The first thing he registered was the temperature drop. The coolness on his skin made him shiver. Another thing he noticed was the smell. He could detect the chalky odor of wet concrete, but even stronger was the clean smell of rain. Finally, there were the sounds—or more specifically, the absence of them. There were no mechanical noises—no churning turbines or whirring generators, no clanking of gate hoists or grinding of gears. Aside from the chatter between the radio operator and the folks up on the surface, all he could hear was the flow of running water—a lot more water than Burgi had expected.
The leakage from the spillway gates converged along the invert, the tunnel’s rounded centerline, to form a powerful stream that created a constant spray. In addition, every few feet the cart was also passing beneath a thin waterfall pouring from one of the many weep holes that had been drilled into the crown of the tunnel.
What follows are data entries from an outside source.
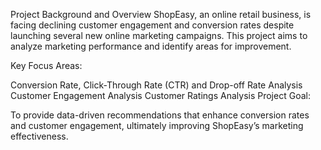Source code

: Project Background and Overview
ShopEasy, an online retail business, is facing declining customer engagement and conversion rates despite launching several new online marketing campaigns. This project aims to analyze marketing performance and identify areas for improvement.

Key Focus Areas:

Conversion Rate, Click-Through Rate (CTR) and Drop-off Rate Analysis
Customer Engagement Analysis
Customer Ratings Analysis
Project Goal:

To provide data-driven recommendations that enhance conversion rates and customer engagement, ultimately improving ShopEasy’s marketing effectiveness.

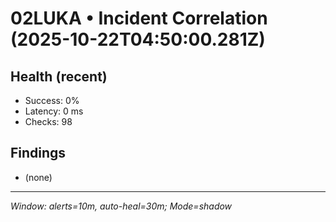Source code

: # 02LUKA • Incident Correlation (2025-10-22T04:50:00.281Z)

## Health (recent)
- Success: 0%
- Latency: 0 ms
- Checks: 98

## Findings
- (none)

---
_Window: alerts=10m, auto-heal=30m; Mode=shadow_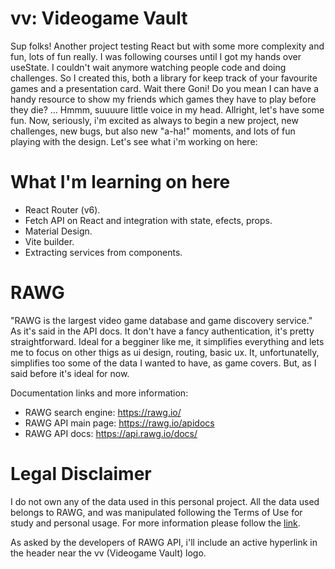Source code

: # vv: Videogame Vault

Sup folks! Another project testing React but with some more complexity and fun, lots of fun really. I was following courses until I got my hands over useState. I couldn't wait anymore watching people code and doing challenges. So I created this, both a library for keep track of your favourite games and a presentation card. Wait there Goni! Do you mean I can have a handy resource to show my friends which games they have to play before they die?
...
Hmmm, suuuure little voice in my head. Allright, let's have some fun. Now, seriously, i'm excited as always to begin a new project, new challenges, new bugs, but also new "a-ha!" moments, and lots of fun playing with the design. Let's see what i'm working on here:

# What I'm learning on here

- React Router (v6).
- Fetch API on React and integration with state, efects, props.
- Material Design.
- Vite builder.
- Extracting services from components.

# RAWG

"RAWG is the largest video game database and game discovery service." As it's said in the API docs. It don't have a fancy authentication, it's pretty straightforward. Ideal for a begginer like me, it simplifies everything and lets me to focus on other thigs as ui design, routing, basic ux. It, unfortunatelly, simplifies too some of the data I wanted to have, as game covers. But, as I said before it's ideal for now.

Documentation links and more information:
- RAWG search engine: https://rawg.io/
- RAWG API main page: https://rawg.io/apidocs
- RAWG API docs: https://api.rawg.io/docs/

# Legal Disclaimer

I do not own any of the data used in this personal project. All the data used belongs to RAWG, and was manipulated following the Terms of Use for study and personal usage. For more information please follow the [link](https://api.rawg.io/docs/).

As asked by the developers of RAWG API, i'll include an active hyperlink in the header near the vv (Videogame Vault) logo.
These were designed to drain the moisture that seeped through the sandstone surrounding the outer lining of the tunnel, and as the distance from the top increased, so too did the intensity and speed of all this falling water. At the halfway point of their journey, three hundred feet into the spillway, the water in the centerline was whooshing between the wheels of the cart at nearly eighty miles per hour.
The umbrella wasn’t much help. The torrents pouring through the weep holes swiftly punched out several panels of fabric, so Burgi and his two companions gave up trying to huddle beneath it and concentrated on dodging the waterfalls. Some of these they were able to spot ahead of time and avoid; others caught them by surprise in the darkness. By the time they reached four hundred feet, all three men were soaked.
About eight minutes into their descent, Burgi noticed that the darkness seemed to be abating. At first, the illumination was so faint and pale that it seemed like a mirage. But as the light grew in strength and took on shape, a half oval, he realized that he was about to get his first glimpse of a peculiar
quirk in Glen’s spillway tunnels—a feature that was a by-product of a decision made many years before, and that now played a key role in the problem he was attempting to diagnose.